# [TASK PROMPT]
Take from the data every line in which the word "series" is found.

[Collected data]
====================

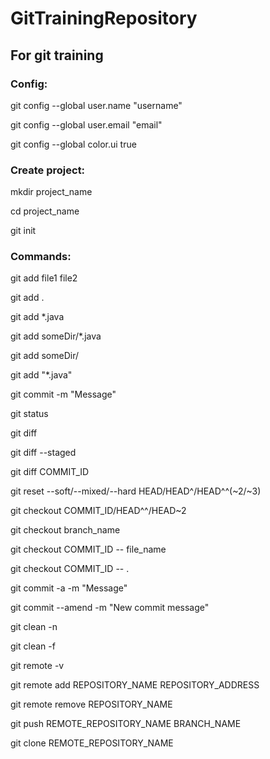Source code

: # GitTrainingRepository
## For git training

### **Config:**
git config --global user.name "username"

git config --global user.email "email"

git config --global color.ui true

### **Create project:**
mkdir project_name

cd project_name

git init

### **Commands:**
git add file1 file2

git add .

git add *.java

git add someDir/*.java

git add someDir/

git add "*.java"

git commit -m "Message"

git status

git diff

git diff --staged

git diff COMMIT_ID

git reset --soft/--mixed/--hard HEAD/HEAD^/HEAD^^(~2/~3)

git checkout COMMIT_ID/HEAD^^/HEAD~2

git checkout branch_name

git checkout COMMIT_ID -- file_name

git checkout COMMIT_ID -- .

git commit -a -m "Message"

git commit --amend -m "New commit message"

git clean -n

git clean -f

git remote -v

git remote add REPOSITORY_NAME REPOSITORY_ADDRESS

git remote remove REPOSITORY_NAME

git push REMOTE_REPOSITORY_NAME BRANCH_NAME

git clone REMOTE_REPOSITORY_NAME
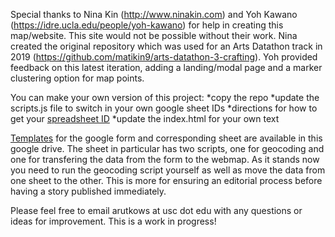 
Special thanks to Nina Kin (http://www.ninakin.com) and Yoh Kawano (https://idre.ucla.edu/people/yoh-kawano) for help in creating this map/website. This site would not be possible without their work. Nina created the original repository which was used for an Arts Datathon track in 2019 (https://github.com/matikin9/arts-datathon-3-crafting). Yoh provided feedback on this latest iteration, adding a landing/modal page and a marker clustering option for map points. 

You can make your own version of this project:
*copy the repo
*update the scripts.js file to switch in your own google sheet IDs
*directions for how to get your [spreadsheet ID](https://sandbox.idre.ucla.edu/sandbox/general/databasing-google-spreadsheets-to-json)
*update the index.html for your own text

[Templates](https://drive.google.com/open?id=1C97vt-nzDFczkEYfoe3y2Ga_5xKh6VUt) for the google form and corresponding sheet are available in this google drive. The sheet in particular has two scripts, one for geocoding and one for transfering the data from the form to the webmap. As it stands now you need to run the geocoding script yourself as well as move the data from one sheet to the other. This is more for ensuring an editorial process before having a story published immediately.

Please feel free to email arutkows at usc dot edu with any questions or ideas for improvement. This is a work in progress!
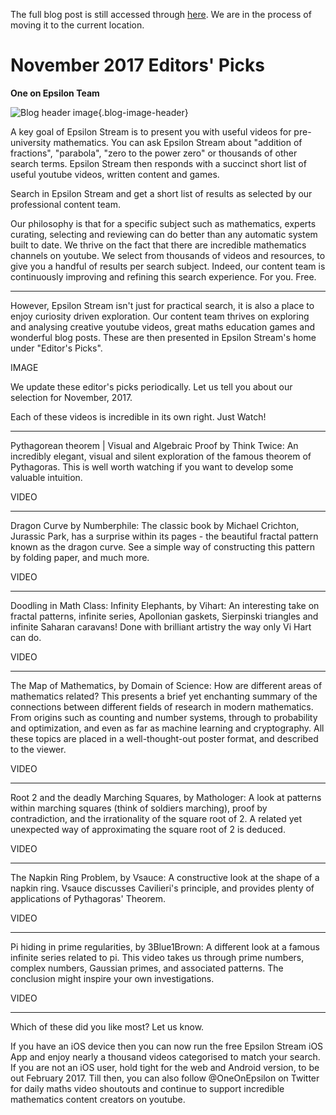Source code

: The full blog post is still accessed through [here](https://www.1onepsilon.com/single-post/2017/11/26/Recent-Editors-Picks). We are in the process of moving it to the current location.

# November 2017 Editors' Picks

**One on Epsilon Team**


![Blog header image](https://es-app.com/assets/2319us.png){.blog-image-header}

A key goal of Epsilon Stream is to present you with useful videos for pre-university mathematics. You can ask Epsilon Stream about "addition of fractions", "parabola", "zero to the power zero" or thousands of other search terms.  Epsilon Stream then responds with a succinct short list of useful youtube videos, written content and games. 

 

Search in Epsilon Stream and get a short list of results as
selected by our professional content team.

 

Our philosophy is that for a specific subject such as mathematics, experts curating, selecting and reviewing can do better than any automatic system built to date. We thrive on the fact that there are incredible mathematics channels on youtube. We select from thousands of videos and resources, to give you a handful of results per search subject. Indeed, our content team is continuously improving and refining this search experience. For you. Free.


---

However, Epsilon Stream isn't just for practical search, it is also a place to enjoy curiosity driven exploration. Our content team thrives on exploring and analysing creative youtube videos, great maths education games and wonderful blog posts. These are then presented in Epsilon Stream's home under "Editor's Picks".

IMAGE

We update these editor's picks periodically. Let us tell you about our selection for November, 2017.

 

Each of these videos is incredible in its own right. Just Watch!

---

Pythagorean theorem | Visual and Algebraic Proof by Think Twice: An incredibly elegant, visual and silent exploration of the famous theorem of Pythagoras. This is well worth watching if you want to develop some valuable intuition.


VIDEO

---

Dragon Curve by Numberphile: The classic book by Michael Crichton, Jurassic Park, has a surprise within its pages - the beautiful fractal pattern known as the dragon curve. See a simple way of constructing this pattern by folding paper, and much more.

VIDEO

---

Doodling in Math Class: Infinity Elephants, by Vihart: An interesting take on fractal patterns, infinite series, Apollonian gaskets, Sierpinski triangles and infinite Saharan caravans! Done with brilliant artistry the way only Vi Hart can do.

VIDEO

---

The Map of Mathematics, by Domain of Science: How are different areas of mathematics related? This presents a brief yet enchanting summary of the connections between different fields of research in modern mathematics. From origins such as counting and number systems, through to probability and optimization, and even as far as machine learning and cryptography. All these topics are placed in a well-thought-out poster format, and described to the viewer.

VIDEO

---

Root 2 and the deadly Marching Squares, by Mathologer: A look at patterns within marching squares (think of soldiers marching), proof by contradiction, and the irrationality of the square root of 2. A related yet unexpected way of approximating the square root of 2 is deduced.

VIDEO

---

The Napkin Ring Problem, by Vsauce: A constructive look at the shape of a napkin ring. Vsauce discusses Cavilieri's principle, and provides plenty of applications of Pythagoras' Theorem.

VIDEO

---

Pi hiding in prime regularities, by 3Blue1Brown: A different look at a famous infinite series related to pi. This video takes us through prime numbers, complex numbers, Gaussian primes, and associated patterns. The conclusion might inspire your own investigations.

VIDEO

---

Which of these did you like most? Let us know.

 

If you have an iOS device then you can now run the free Epsilon Stream iOS App and enjoy nearly a thousand videos categorised to match your search. If you are not an iOS user, hold tight for the web and Android version, to be out February 2017. Till then, you can also follow @OneOnEpsilon on Twitter for daily maths video shoutouts and continue to support incredible mathematics content creators on youtube.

====================

# [RESPONSE TO THE EXERCISE]
Doodling in Math Class: Infinity Elephants, by Vihart: An interesting take on fractal patterns, infinite series, Apollonian gaskets, Sierpinski triangles and infinite Saharan caravans! Done with brilliant artistry the way only Vi Hart can do.
Pi hiding in prime regularities, by 3Blue1Brown: A different look at a famous infinite series related to pi. This video takes us through prime numbers, complex numbers, Gaussian primes, and associated patterns. The conclusion might inspire your own investigations.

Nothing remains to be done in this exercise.